TASK DETAILS:
Type out the lines below exactly, from the first through the line holding "A single user", and include no pictures.

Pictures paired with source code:
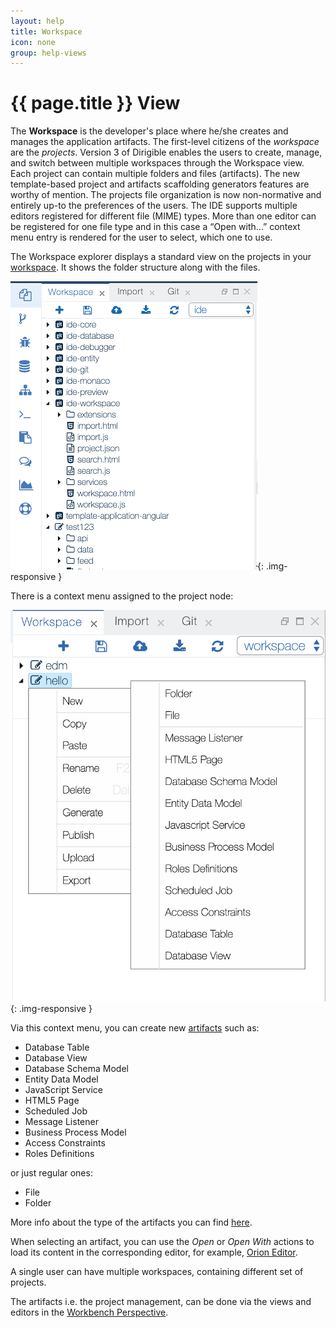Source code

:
 ```yaml
---
layout: help
title: Workspace
icon: none
group: help-views
---
```


{{ page.title }} View
===
The **Workspace** is the developer's place where he/she creates and manages the application artifacts. The first-level citizens of the *workspace* are the *projects*. Version 3 of Dirigible enables the users to create, manage, and switch between multiple workspaces through the Workspace view.
Each project can contain multiple folders and files (artifacts).
The new template-based project and artifacts scaffolding generators features are worthy of mention.
The projects file organization is now non-normative and entirely up-to the preferences of the users.
The IDE supports multiple editors registered for different file (MIME) types. More than one editor can be registered for one file type and in this case a “Open with…” context menu entry is rendered for the user to select, which one to use.

The Workspace explorer displays a standard view on the projects in your [workspace](concepts_workspace.html). It shows the folder structure along with the files. 

![Workspace View](images/ide_view_workspace.png){: .img-responsive }

There is a context menu assigned to the project node:

![Context Menu / New](images/ide_workspace_menu_new.png){: .img-responsive }

Via this context menu, you can create new [artifacts](artifacts.html) such as:

* Database Table
* Database View
* Database Schema Model
* Entity Data Model
* JavaScript Service
* HTML5 Page
* Scheduled Job
* Message Listener
* Business Process Model
* Access Constraints
* Roles Definitions

or just regular ones:

*	File 
*	Folder

More info about the type of the artifacts you can find [here](artifacts.html).

When selecting an artifact, you can use the *Open* or *Open With* actions to load its content in the corresponding editor, for example, [Orion Editor](ide_editor_orion.html).

A single user can have multiple workspaces, containing different set of projects.

The artifacts i.e. the project management, can be done via the views and editors in the [Workbench Perspective](ide_perspective_workbench.html).


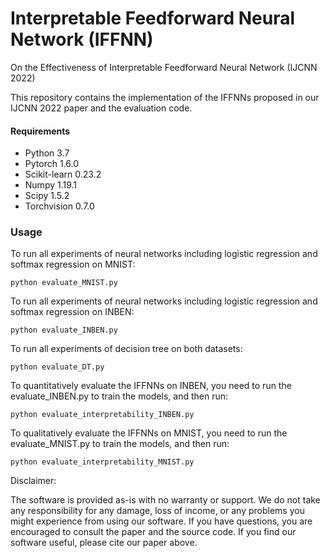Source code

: # Interpretable Feedforward Neural Network (IFFNN)

On the Effectiveness of Interpretable Feedforward Neural Network (IJCNN 2022)

This repository contains the implementation of the IFFNNs proposed in our IJCNN 2022 paper and the evaluation code.


#### Requirements
- Python 3.7
- Pytorch 1.6.0
- Scikit-learn	0.23.2
- Numpy 1.19.1
- Scipy 1.5.2
- Torchvision 0.7.0


### Usage

To run all experiments of neural networks including logistic regression and softmax regression on MNIST:
```shell
python evaluate_MNIST.py
```
To run all experiments of neural networks including logistic regression and softmax regression on INBEN:
```shell
python evaluate_INBEN.py
```
To run all experiments of decision tree on both datasets:
```shell
python evaluate_DT.py
```
To quantitatively evaluate the IFFNNs on INBEN, you need to run the evaluate_INBEN.py to train the models, and then run:
```shell
python evaluate_interpretability_INBEN.py
```

To qualitatively evaluate the IFFNNs on MNIST, you need to run the evaluate_MNIST.py to train the models, and then run:
```shell
python evaluate_interpretability_MNIST.py
```


Disclaimer:

The software is provided as-is with no warranty or support. We do not take any responsibility for any damage, loss of income, or any problems you might experience from using our software. If you have questions, you are encouraged to consult the paper and the source code. If you find our software useful, please cite our paper above.
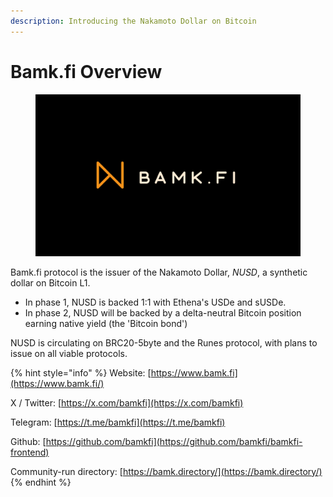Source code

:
 ```yaml
---
description: Introducing the Nakamoto Dollar on Bitcoin
---
```


# Bamk.fi Overview

<figure><img src=".gitbook/assets/orangenaker-logo (8).png" alt=""><figcaption></figcaption></figure>

Bamk.fi protocol is the issuer of the Nakamoto Dollar, _NUSD_, a synthetic dollar on Bitcoin L1.

* In phase 1, NUSD is backed 1:1 with Ethena's USDe and sUSDe.
* In phase 2, NUSD will be backed by a delta-neutral Bitcoin position earning native yield (the 'Bitcoin bond')

NUSD is circulating on BRC20-5byte and the Runes protocol, with plans to issue on all viable protocols.&#x20;

{% hint style="info" %}
Website: [https://www.bamk.fi](https://www.bamk.fi/)

X / Twitter: [https://x.com/bamkfi](https://x.com/bamkfi)

Telegram: [https://t.me/bamkfi](https://t.me/bamkfi)

Github: [https://github.com/bamkfi](https://github.com/bamkfi/bamkfi-frontend)

Community-run directory: [https://bamk.directory/](https://bamk.directory/)
{% endhint %}





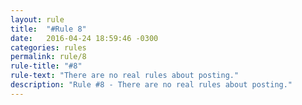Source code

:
 ```yaml
---
layout: rule
title:  "#Rule 8"
date:   2016-04-24 18:59:46 -0300
categories: rules
permalink: rule/8
rule-title: "#8"
rule-text: "There are no real rules about posting."
description: "Rule #8 - There are no real rules about posting."
---
```


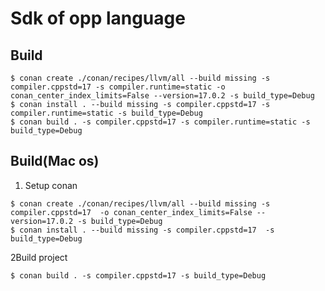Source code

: # Sdk of opp language

## Build

```shell
$ conan create ./conan/recipes/llvm/all --build missing -s compiler.cppstd=17 -s compiler.runtime=static -o conan_center_index_limits=False --version=17.0.2 -s build_type=Debug
$ conan install . --build missing -s compiler.cppstd=17 -s compiler.runtime=static -s build_type=Debug
$ conan build . -s compiler.cppstd=17 -s compiler.runtime=static -s build_type=Debug
```
## Build(Mac os)

1. Setup conan
```shell
$ conan create ./conan/recipes/llvm/all --build missing -s compiler.cppstd=17  -o conan_center_index_limits=False --version=17.0.2 -s build_type=Debug
$ conan install . --build missing -s compiler.cppstd=17  -s build_type=Debug
```
2Build project
```shell
$ conan build . -s compiler.cppstd=17 -s build_type=Debug
```
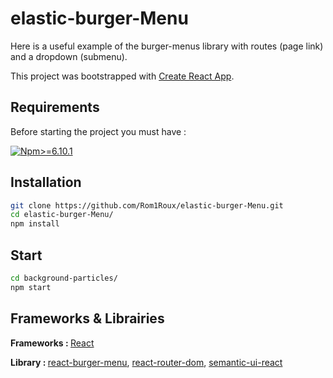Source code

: # elastic-burger-Menu
Here is a useful example of the burger-menus library with routes (page link) and a dropdown (submenu).

This project was bootstrapped with [Create React App](https://github.com/facebook/create-react-app).

## Requirements
Before starting the project you must have :

[![Npm>=6.10.1](https://img.shields.io/badge/npm->=6.10-brightgreen.svg)](https://www.npmjs.com/package/npm)

## Installation

```sh
git clone https://github.com/Rom1Roux/elastic-burger-Menu.git
cd elastic-burger-Menu/
npm install
```

## Start

```sh
cd background-particles/
npm start
```

## Frameworks & Librairies

<b>Frameworks : </b>
[React](https://www.reactboilerplate.com/)

<b>Library : </b>
[react-burger-menu](https://negomi.github.io/react-burger-menu/),
[react-router-dom](https://www.npmjs.com/package/react-router-dom),
[semantic-ui-react](https://react.semantic-ui.com/)
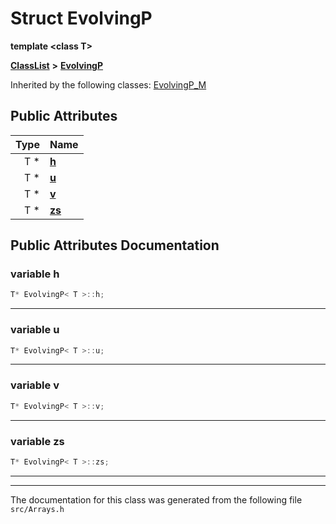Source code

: 

# Struct EvolvingP

**template &lt;class T&gt;**



[**ClassList**](annotated.md) **>** [**EvolvingP**](structEvolvingP.md)










Inherited by the following classes: [EvolvingP\_M](structEvolvingP__M.md)
















## Public Attributes

| Type | Name |
| ---: | :--- |
|  T \* | [**h**](#variable-h)  <br> |
|  T \* | [**u**](#variable-u)  <br> |
|  T \* | [**v**](#variable-v)  <br> |
|  T \* | [**zs**](#variable-zs)  <br> |












































## Public Attributes Documentation




### variable h 

```C++
T* EvolvingP< T >::h;
```




<hr>



### variable u 

```C++
T* EvolvingP< T >::u;
```




<hr>



### variable v 

```C++
T* EvolvingP< T >::v;
```




<hr>



### variable zs 

```C++
T* EvolvingP< T >::zs;
```




<hr>

------------------------------
The documentation for this class was generated from the following file `src/Arrays.h`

SOLUTION FOR THIS EXERCISE:
Source code

:
 ```yaml
---
layout: help
title: Workspace
icon: none
group: help-views
---
```


{{ page.title }} View
===
The **Workspace** is the developer's place where he/she creates and manages the application artifacts. The first-level citizens of the *workspace* are the *projects*. Version 3 of Dirigible enables the users to create, manage, and switch between multiple workspaces through the Workspace view.
Each project can contain multiple folders and files (artifacts).
The new template-based project and artifacts scaffolding generators features are worthy of mention.
The projects file organization is now non-normative and entirely up-to the preferences of the users.
The IDE supports multiple editors registered for different file (MIME) types. More than one editor can be registered for one file type and in this case a “Open with…” context menu entry is rendered for the user to select, which one to use.

The Workspace explorer displays a standard view on the projects in your [workspace](concepts_workspace.html). It shows the folder structure along with the files. 

![Workspace View](images/ide_view_workspace.png){: .img-responsive }

There is a context menu assigned to the project node:

![Context Menu / New](images/ide_workspace_menu_new.png){: .img-responsive }

Via this context menu, you can create new [artifacts](artifacts.html) such as:

* Database Table
* Database View
* Database Schema Model
* Entity Data Model
* JavaScript Service
* HTML5 Page
* Scheduled Job
* Message Listener
* Business Process Model
* Access Constraints
* Roles Definitions

or just regular ones:

*	File 
*	Folder

More info about the type of the artifacts you can find [here](artifacts.html).

When selecting an artifact, you can use the *Open* or *Open With* actions to load its content in the corresponding editor, for example, [Orion Editor](ide_editor_orion.html).

A single user can have multiple workspaces, containing different set of projects.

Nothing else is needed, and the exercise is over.